Shortnames for distributions:

  * Normal: norm
  * Bivariate Normal: bnor
  * T: tdist
  * F: fdist
  * Chi Square: chisq
  * Binomial: bino
  * Hypergeometric: hypg
  * Exponential: expo
  * Poisson: pois
  * Beta: beta
  * Gamma: gamma
  * LogNormal: lognormal
  * Uniform: unif

## Roadmap

This gem wasn't updated for a long time before I started working on it, so there are a lot of work to do. The first priority is cleaning the interface and removing cruft whenever possible. After that, I want to implement more distributions and make sure that each one has a RNG.

### Short-term

- Define a minimal interface for continuous and discrete distributions (e.g. mean, variance, mode, skewness, kurtosis, pdf, cdf, quantile, cquantile).
- Implement `Distribution::Uniform` with the default Ruby `Random`.
- Clean up the implementation of normal distribution. Implement the necessary functions.
- The same for Student's t, chi square, Fisher-Snedecor, beta, gamma, lognormal, logistic.
- The same for discrete distributions: binomial, hypergeometric, bernoulli (still missing), etc.

### Medium-term

- Implement [DSFMT](http://www.math.sci.hiroshima-u.ac.jp/~m-mat/MT/SFMT/) for the uniform random generator.
- Cauchy distribution.

### Long-term

- Implementing everything in the distributions x functions table above.

## Issues

* On JRuby and Rubinius, BivariateNormal returns incorrect pdf

For current issues see the [issue tracker pages](https://github.com/sciruby/distribution/issues).

## OMG! I want to help!

Everyone is welcome to help!

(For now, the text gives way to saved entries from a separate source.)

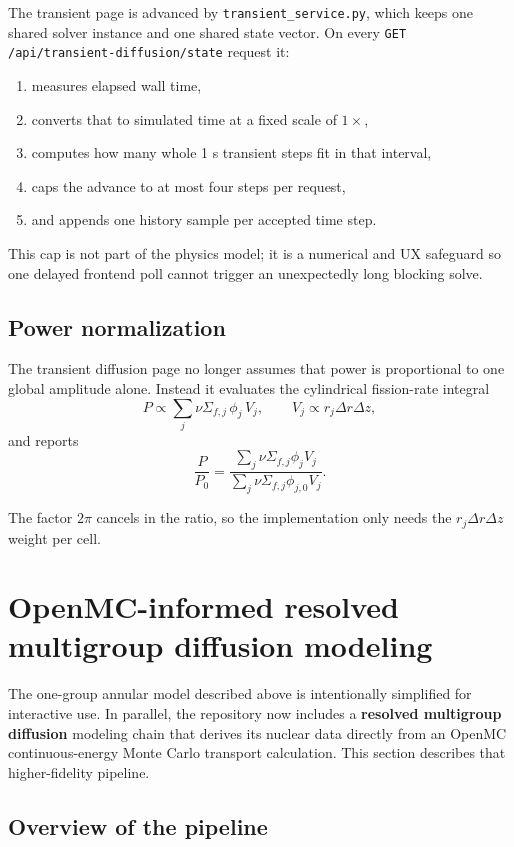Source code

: \documentclass[11pt]{article}
\begin{document}
The transient page is advanced by \texttt{transient\_service.py}, which keeps one
shared solver instance and one shared state vector.  On every
\texttt{GET /api/transient-diffusion/state} request it:
\begin{enumerate}
  \item measures elapsed wall time,
  \item converts that to simulated time at a fixed scale of $1\times$,
  \item computes how many whole 1 s transient steps fit in that interval,
  \item caps the advance to at most four steps per request,
  \item and appends one history sample per accepted time step.
\end{enumerate}

This cap is not part of the physics model; it is a numerical and UX safeguard so
one delayed frontend poll cannot trigger an unexpectedly long blocking solve.

\subsection{Power normalization}

The transient diffusion page no longer assumes that power is proportional to one
global amplitude alone.  Instead it evaluates the cylindrical fission-rate
integral
\[
P \propto \sum_j \nu\Sigma_{f,j}\,\phi_j\,V_j,
\qquad
V_j \propto r_j \Delta r \Delta z,
\]
and reports
\[
\frac{P}{P_0}
=
\frac{\sum_j \nu\Sigma_{f,j}\phi_j V_j}
{\sum_j \nu\Sigma_{f,j}\phi_{j,0} V_j}.
\]

The factor $2\pi$ cancels in the ratio, so the implementation only needs the
$r_j \Delta r \Delta z$ weight per cell.

\section{OpenMC-informed resolved multigroup diffusion modeling}

The one-group annular model described above is intentionally simplified for
interactive use.  In parallel, the repository now includes a
\textbf{resolved multigroup diffusion} modeling chain that derives its nuclear
data directly from an OpenMC continuous-energy Monte Carlo transport
calculation.  This section describes that higher-fidelity pipeline.

\subsection{Overview of the pipeline}
\end{document}

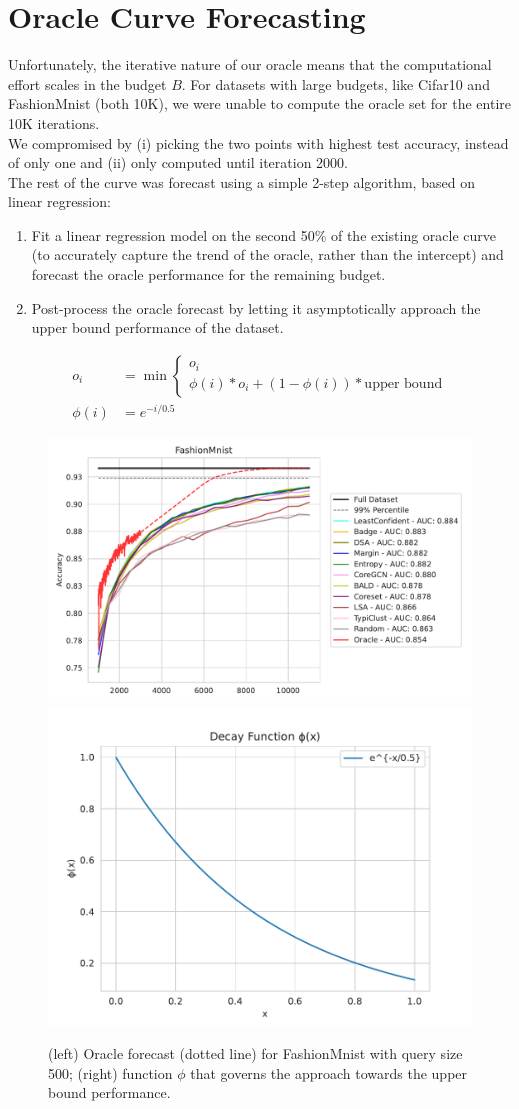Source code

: \documentclass[]{article}
\begin{document}
\section{Oracle Curve Forecasting}\label{app:oracle_forecasting}
Unfortunately, the iterative nature of our oracle means that the computational effort scales in the budget $B$.
For datasets with large budgets, like Cifar10 and FashionMnist (both 10K), we were unable to compute the oracle set for the entire 10K iterations. \\
We compromised by (i) picking the two points with highest test accuracy, instead of only one and (ii) only computed until iteration 2000. \\
The rest of the curve was forecast using a simple 2-step algorithm, based on linear regression:
\begin{enumerate}
	\item Fit a linear regression model on the second 50\% of the existing oracle curve (to accurately capture the trend of the oracle, rather than the intercept) and forecast the oracle performance for the remaining budget.
	\item Post-process the oracle forecast by letting it asymptotically approach the upper bound performance of the dataset.
\end{enumerate}
\begin{align}
	o_i &= \operatorname{min} \begin{cases} 
		o_i \\
		\phi(i) * o_i + (1 - \phi(i)) * \text{upper bound} 
	\end{cases} \\
	\phi(i) &= e^{-i / 0.5}
\end{align}
\begin{figure}[H]
	\centering
	\caption{(left) Oracle forecast (dotted line) for FashionMnist with query size 500; (right) function $\phi$ that governs the approach towards the upper bound performance.}
	\includegraphics[width=0.55\linewidth]{img/eval_fmnist_500.pdf}
	\includegraphics[width=0.43\linewidth]{img/phi_example.pdf}
\end{figure}
\end{document}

Please, test these distributions with your own use
cases and give a shout on the issue tracker if you find a problem or something
is strange or hard to use. Documentation pull requests are totally welcome.
More generally, any ideas or suggestions are welcome -- even by private e-mail.

If you want to provide a new distribution, run `lib/distribution`:

```
$ distribution --new your_distribution
```

This should create the main distribution file, the directory with Ruby and GSL engines and specs on the spec/ directory.